Utilization of Curvelet Transform in Reconstructing Cellular Images for Undersampled Optical-resolution Photoacoustic Microscopy

We address the problem of limited temporal resolution in optical-resolution microscopy (OR-PAM) for cellular imaging by undersampling and reconstruction. A curvelet transform method in a compressed sensing framework (CS-CVT) was devised to specifically reconstruct the boundary and separability of cells object in an image. The performance of CS-CVT approach was justified by comparisons with the natural neighbor interpolation (NNI) followed by smoothing filters on various imaging objects.

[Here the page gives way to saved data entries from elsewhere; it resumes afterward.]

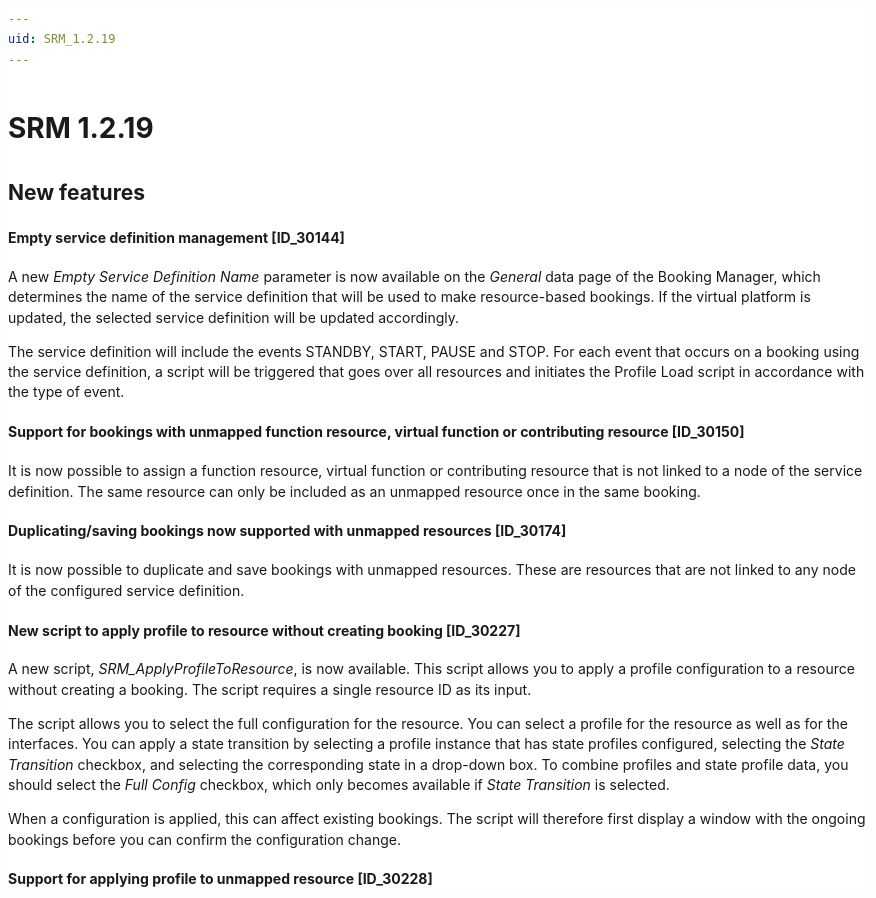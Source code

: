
 ```yaml
---
uid: SRM_1.2.19
---
```


# SRM 1.2.19

## New features

#### Empty service definition management \[ID_30144\]

A new *Empty Service Definition Name* parameter is now available on the *General* data page of the Booking Manager, which determines the name of the service definition that will be used to make resource-based bookings. If the virtual platform is updated, the selected service definition will be updated accordingly.

The service definition will include the events STANDBY, START, PAUSE and STOP. For each event that occurs on a booking using the service definition, a script will be triggered that goes over all resources and initiates the Profile Load script in accordance with the type of event.

#### Support for bookings with unmapped function resource, virtual function or contributing resource \[ID_30150\]

It is now possible to assign a function resource, virtual function or contributing resource that is not linked to a node of the service definition. The same resource can only be included as an unmapped resource once in the same booking.

#### Duplicating/saving bookings now supported with unmapped resources \[ID_30174\]

It is now possible to duplicate and save bookings with unmapped resources. These are resources that are not linked to any node of the configured service definition.

#### New script to apply profile to resource without creating booking \[ID_30227\]

A new script, *SRM_ApplyProfileToResource*, is now available. This script allows you to apply a profile configuration to a resource without creating a booking. The script requires a single resource ID as its input.

The script allows you to select the full configuration for the resource. You can select a profile for the resource as well as for the interfaces. You can apply a state transition by selecting a profile instance that has state profiles configured, selecting the *State Transition* checkbox, and selecting the corresponding state in a drop-down box. To combine profiles and state profile data, you should select the *Full Config* checkbox, which only becomes available if *State Transition* is selected.

When a configuration is applied, this can affect existing bookings. The script will therefore first display a window with the ongoing bookings before you can confirm the configuration change.

#### Support for applying profile to unmapped resource \[ID_30228\]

In addition, a full-raster scanned image was provided as reference. In terms of structure, CS-CVT produces cellular images with smoother boundary but less aberration. We found the strength of CS-CVT in recovering high frequency that is important in representing sharp edges which often missing in typical smoothing filter. In a noisy environment, CS-CVT was less affected by the noise compared to NNI with smoothing filter. Furthermore, CS-CVT could attenuate noise beyond the full raster scanned image. By considering the finest structure in the cellular image, CS-CVT was performing well with minimum range of undersampling around 5% to 15%. In practice, this undersampling were easily translates into 8- to 4-fold faster OR-PAM imaging. In summary, our approach improves temporal resolution of OR-PAM without significant trade-off in image quality.